Lines of the data that contain the word "transcriptions" are the ones to copy.

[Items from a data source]
+ + + + + + +
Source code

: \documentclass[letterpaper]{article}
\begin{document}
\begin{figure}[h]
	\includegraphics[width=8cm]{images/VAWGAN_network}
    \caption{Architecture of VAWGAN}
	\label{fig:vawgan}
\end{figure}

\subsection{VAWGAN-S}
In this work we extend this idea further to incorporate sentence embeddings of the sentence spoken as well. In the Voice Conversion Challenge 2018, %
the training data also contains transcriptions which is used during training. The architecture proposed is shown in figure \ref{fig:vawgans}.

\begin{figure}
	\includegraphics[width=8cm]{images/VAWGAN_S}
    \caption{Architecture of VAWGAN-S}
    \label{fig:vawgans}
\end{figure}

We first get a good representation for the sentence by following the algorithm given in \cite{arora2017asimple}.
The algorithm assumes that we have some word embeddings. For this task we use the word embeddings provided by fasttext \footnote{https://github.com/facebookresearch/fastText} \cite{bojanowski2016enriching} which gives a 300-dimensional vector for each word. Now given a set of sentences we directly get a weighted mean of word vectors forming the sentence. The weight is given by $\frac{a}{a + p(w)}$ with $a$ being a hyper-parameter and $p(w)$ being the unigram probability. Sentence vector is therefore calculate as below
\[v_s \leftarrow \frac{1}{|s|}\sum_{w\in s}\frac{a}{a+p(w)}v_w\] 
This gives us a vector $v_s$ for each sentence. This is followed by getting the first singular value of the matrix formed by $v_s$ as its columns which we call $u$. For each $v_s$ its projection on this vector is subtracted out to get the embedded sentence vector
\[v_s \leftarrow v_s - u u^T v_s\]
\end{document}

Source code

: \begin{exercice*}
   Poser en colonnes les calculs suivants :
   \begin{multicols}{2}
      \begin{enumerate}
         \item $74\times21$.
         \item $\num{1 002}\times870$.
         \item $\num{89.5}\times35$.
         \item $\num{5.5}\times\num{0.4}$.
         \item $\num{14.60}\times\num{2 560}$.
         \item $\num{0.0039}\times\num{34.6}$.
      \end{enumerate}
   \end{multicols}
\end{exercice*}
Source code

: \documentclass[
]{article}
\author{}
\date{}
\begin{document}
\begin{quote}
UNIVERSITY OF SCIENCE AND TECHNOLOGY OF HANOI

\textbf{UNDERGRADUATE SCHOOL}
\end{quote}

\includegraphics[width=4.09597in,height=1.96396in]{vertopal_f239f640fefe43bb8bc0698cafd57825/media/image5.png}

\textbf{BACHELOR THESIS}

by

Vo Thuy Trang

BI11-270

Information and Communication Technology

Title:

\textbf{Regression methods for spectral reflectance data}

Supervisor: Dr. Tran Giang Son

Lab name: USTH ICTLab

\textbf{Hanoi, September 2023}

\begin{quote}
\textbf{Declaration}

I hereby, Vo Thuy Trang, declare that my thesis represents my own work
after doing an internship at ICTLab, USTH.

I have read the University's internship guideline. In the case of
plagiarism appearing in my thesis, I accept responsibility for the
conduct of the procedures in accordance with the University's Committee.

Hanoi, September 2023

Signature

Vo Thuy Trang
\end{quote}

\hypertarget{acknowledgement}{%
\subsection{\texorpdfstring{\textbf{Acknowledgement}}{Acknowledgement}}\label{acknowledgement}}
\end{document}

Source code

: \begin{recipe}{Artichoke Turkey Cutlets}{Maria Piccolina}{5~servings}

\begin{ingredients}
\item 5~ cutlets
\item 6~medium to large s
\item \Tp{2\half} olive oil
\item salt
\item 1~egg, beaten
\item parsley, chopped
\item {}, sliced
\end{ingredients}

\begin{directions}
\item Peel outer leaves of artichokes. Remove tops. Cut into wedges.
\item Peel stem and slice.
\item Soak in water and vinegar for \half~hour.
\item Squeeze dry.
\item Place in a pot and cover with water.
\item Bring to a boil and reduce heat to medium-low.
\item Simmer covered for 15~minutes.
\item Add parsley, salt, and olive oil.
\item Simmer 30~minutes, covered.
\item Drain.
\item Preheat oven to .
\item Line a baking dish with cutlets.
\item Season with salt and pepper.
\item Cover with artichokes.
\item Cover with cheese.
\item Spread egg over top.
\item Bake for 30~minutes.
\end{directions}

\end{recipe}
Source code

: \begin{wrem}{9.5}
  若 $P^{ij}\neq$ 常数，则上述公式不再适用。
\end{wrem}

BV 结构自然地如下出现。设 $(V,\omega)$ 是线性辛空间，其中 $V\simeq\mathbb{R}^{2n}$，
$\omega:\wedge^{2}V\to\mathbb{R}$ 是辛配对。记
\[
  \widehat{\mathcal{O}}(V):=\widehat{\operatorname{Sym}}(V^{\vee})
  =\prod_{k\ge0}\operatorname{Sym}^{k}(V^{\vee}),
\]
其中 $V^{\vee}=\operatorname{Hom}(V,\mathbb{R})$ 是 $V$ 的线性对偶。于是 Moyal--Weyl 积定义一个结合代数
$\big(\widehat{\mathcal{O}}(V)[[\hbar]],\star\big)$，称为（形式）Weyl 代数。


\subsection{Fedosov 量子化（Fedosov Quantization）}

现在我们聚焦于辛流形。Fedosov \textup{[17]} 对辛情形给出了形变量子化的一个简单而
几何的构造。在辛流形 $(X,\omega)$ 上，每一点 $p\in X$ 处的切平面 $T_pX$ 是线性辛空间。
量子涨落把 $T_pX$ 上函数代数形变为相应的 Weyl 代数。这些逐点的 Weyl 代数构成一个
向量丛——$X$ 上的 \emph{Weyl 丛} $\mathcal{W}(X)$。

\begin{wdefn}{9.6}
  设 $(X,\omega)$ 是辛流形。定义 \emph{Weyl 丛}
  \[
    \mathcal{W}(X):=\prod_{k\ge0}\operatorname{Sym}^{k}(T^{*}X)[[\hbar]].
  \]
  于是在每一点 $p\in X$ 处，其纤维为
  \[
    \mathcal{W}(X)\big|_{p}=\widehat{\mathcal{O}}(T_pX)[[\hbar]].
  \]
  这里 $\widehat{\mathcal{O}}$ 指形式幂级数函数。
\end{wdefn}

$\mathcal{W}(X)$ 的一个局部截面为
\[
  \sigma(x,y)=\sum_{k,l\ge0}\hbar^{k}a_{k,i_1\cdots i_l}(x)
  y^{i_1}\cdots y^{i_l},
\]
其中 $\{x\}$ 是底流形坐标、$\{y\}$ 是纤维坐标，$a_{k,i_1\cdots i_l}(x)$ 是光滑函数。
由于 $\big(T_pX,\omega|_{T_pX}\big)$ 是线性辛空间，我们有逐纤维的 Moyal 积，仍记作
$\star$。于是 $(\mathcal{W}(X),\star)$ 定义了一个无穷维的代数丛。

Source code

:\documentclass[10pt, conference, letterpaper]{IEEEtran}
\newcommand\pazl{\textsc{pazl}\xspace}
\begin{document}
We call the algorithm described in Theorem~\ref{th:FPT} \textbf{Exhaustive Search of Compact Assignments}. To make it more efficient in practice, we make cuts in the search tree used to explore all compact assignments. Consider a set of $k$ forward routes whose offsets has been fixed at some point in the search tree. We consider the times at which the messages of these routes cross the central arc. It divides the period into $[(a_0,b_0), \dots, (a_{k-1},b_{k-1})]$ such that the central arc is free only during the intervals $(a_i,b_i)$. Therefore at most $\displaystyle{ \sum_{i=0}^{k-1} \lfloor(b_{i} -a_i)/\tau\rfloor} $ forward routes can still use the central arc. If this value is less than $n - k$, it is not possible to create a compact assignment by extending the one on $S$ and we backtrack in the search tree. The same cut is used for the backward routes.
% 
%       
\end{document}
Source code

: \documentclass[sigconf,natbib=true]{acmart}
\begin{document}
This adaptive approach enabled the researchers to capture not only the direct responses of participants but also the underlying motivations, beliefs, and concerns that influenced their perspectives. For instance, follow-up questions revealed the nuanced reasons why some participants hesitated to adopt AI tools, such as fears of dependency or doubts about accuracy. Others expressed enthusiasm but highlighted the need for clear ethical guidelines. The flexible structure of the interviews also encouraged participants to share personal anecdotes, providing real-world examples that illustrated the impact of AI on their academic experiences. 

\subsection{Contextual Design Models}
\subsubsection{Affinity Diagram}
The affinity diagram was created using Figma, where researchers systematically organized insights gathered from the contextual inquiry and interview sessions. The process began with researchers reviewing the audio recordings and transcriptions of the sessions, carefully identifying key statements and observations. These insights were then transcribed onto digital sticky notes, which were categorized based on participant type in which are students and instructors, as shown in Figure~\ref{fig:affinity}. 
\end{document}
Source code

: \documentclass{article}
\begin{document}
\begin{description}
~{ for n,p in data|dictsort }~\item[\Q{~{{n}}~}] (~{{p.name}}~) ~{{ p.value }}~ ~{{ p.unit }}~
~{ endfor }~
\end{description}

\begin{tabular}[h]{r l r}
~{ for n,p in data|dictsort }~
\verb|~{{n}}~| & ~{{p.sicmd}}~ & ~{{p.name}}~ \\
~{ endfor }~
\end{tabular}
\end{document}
+ + + + + + +
(TASK OUTPUT):
the training data also contains transcriptions which is used during training. The architecture proposed is shown in figure \ref{fig:vawgans}.
The affinity diagram was created using Figma, where researchers systematically organized insights gathered from the contextual inquiry and interview sessions. The process began with researchers reviewing the audio recordings and transcriptions of the sessions, carefully identifying key statements and observations. These insights were then transcribed onto digital sticky notes, which were categorized based on participant type in which are students and instructors, as shown in Figure~\ref{fig:affinity}. 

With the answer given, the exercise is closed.